AeroGen: Enhancing Remote Sensing Object Detection with Diffusion-Driven Data Generation
Datao Tang, Xiangyong Cao, Xuan Wu, Jialin Li, Jing Yao, Xueru Bai, Dongsheng Jiang, Yin Li, Deyu Meng
TL;DR
RSIOD suffers from limited labeled data, which hampers detector performance. The authors introduce AeroGen, a layout-controllable diffusion framework that supports both horizontal and rotated bounding box conditioning to generate high-quality remote sensing images, paired with an end-to-end data augmentation pipeline that ensures diversity and semantic- layout coherence through a diversity-conditioned generator and filtering. Key contributions include a layout-conditional diffusion model with Fourier-encoded layout inputs and layout mask attention, plus a five-stage generative pipeline (label generation, filtering, image generation, filtering, and augmentation) to produce synthetic data used alongside real data to train detectors. Empirical results on DIOR, DIOR-R, and HRSC show consistent improvements in mAP (e.g., +3.7%, +4.3%, +2.43%) and notable gains in rare object classes, validating the approach’s practical impact for expanding RSIOD datasets with controllable diffusion. Overall, AeroGen demonstrates the effectiveness of conditional diffusion with precise layout control for remote sensing data augmentation and downstream object detection gains.
Abstract
Remote sensing image object detection (RSIOD) aims to identify and locate specific objects within satellite or aerial imagery. However, there is a scarcity of labeled data in current RSIOD datasets, which significantly limits the performance of current detection algorithms. Although existing techniques, e.g., data augmentation and semi-supervised learning, can mitigate this scarcity issue to some extent, they are heavily dependent on high-quality labeled data and perform worse in rare object classes.
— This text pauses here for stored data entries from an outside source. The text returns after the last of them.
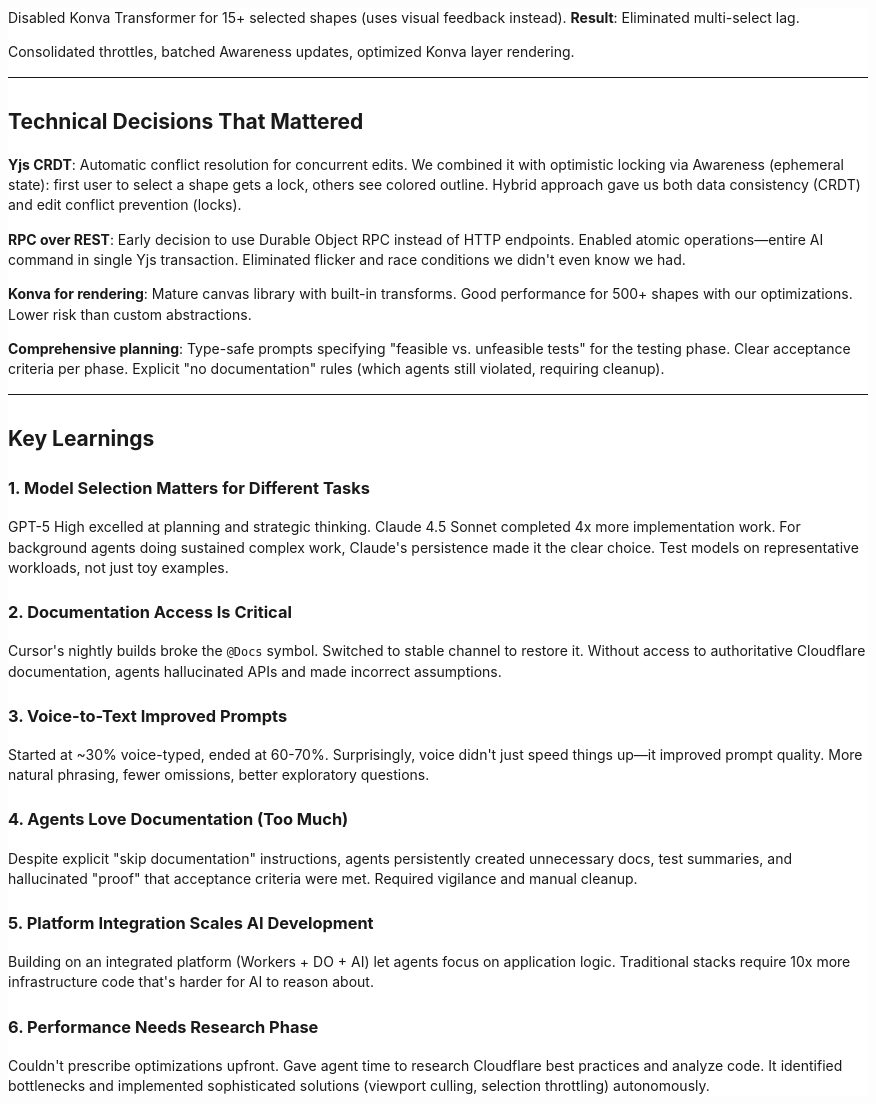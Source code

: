 Disabled Konva Transformer for 15+ selected shapes (uses visual feedback instead). **Result**: Eliminated multi-select lag.

Consolidated throttles, batched Awareness updates, optimized Konva layer rendering.

---

## Technical Decisions That Mattered

**Yjs CRDT**: Automatic conflict resolution for concurrent edits. We combined it with optimistic locking via Awareness (ephemeral state): first user to select a shape gets a lock, others see colored outline. Hybrid approach gave us both data consistency (CRDT) and edit conflict prevention (locks).

**RPC over REST**: Early decision to use Durable Object RPC instead of HTTP endpoints. Enabled atomic operations—entire AI command in single Yjs transaction. Eliminated flicker and race conditions we didn't even know we had.

**Konva for rendering**: Mature canvas library with built-in transforms. Good performance for 500+ shapes with our optimizations. Lower risk than custom abstractions.

**Comprehensive planning**: Type-safe prompts specifying "feasible vs. unfeasible tests" for the testing phase. Clear acceptance criteria per phase. Explicit "no documentation" rules (which agents still violated, requiring cleanup).

---

## Key Learnings

### 1. Model Selection Matters for Different Tasks
GPT-5 High excelled at planning and strategic thinking. Claude 4.5 Sonnet completed 4x more implementation work. For background agents doing sustained complex work, Claude's persistence made it the clear choice. Test models on representative workloads, not just toy examples.

### 2. Documentation Access Is Critical
Cursor's nightly builds broke the `@Docs` symbol. Switched to stable channel to restore it. Without access to authoritative Cloudflare documentation, agents hallucinated APIs and made incorrect assumptions. 

### 3. Voice-to-Text Improved Prompts
Started at ~30% voice-typed, ended at 60-70%. Surprisingly, voice didn't just speed things up—it improved prompt quality. More natural phrasing, fewer omissions, better exploratory questions.

### 4. Agents Love Documentation (Too Much)
Despite explicit "skip documentation" instructions, agents persistently created unnecessary docs, test summaries, and hallucinated "proof" that acceptance criteria were met. Required vigilance and manual cleanup.

### 5. Platform Integration Scales AI Development
Building on an integrated platform (Workers + DO + AI) let agents focus on application logic. Traditional stacks require 10x more infrastructure code that's harder for AI to reason about.

### 6. Performance Needs Research Phase
Couldn't prescribe optimizations upfront. Gave agent time to research Cloudflare best practices and analyze code. It identified bottlenecks and implemented sophisticated solutions (viewport culling, selection throttling) autonomously.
To address this issue, this paper proposes a layout-controllable diffusion generative model (i.e. AeroGen) tailored for RSIOD. To our knowledge, AeroGen is the first model to simultaneously support horizontal and rotated bounding box condition generation, thus enabling the generation of high-quality synthetic images that meet specific layout and object category requirements. Additionally, we propose an end-to-end data augmentation framework that integrates a diversity-conditioned generator and a filtering mechanism to enhance both the diversity and quality of generated data. Experimental results demonstrate that the synthetic data produced by our method are of high quality and diversity. Furthermore, the synthetic RSIOD data can significantly improve the detection performance of existing RSIOD models, i.e., the mAP metrics on DIOR, DIOR-R, and HRSC datasets are improved by 3.7%, 4.3%, and 2.43%, respectively. The code is available at https://github.com/Sonettoo/AeroGen.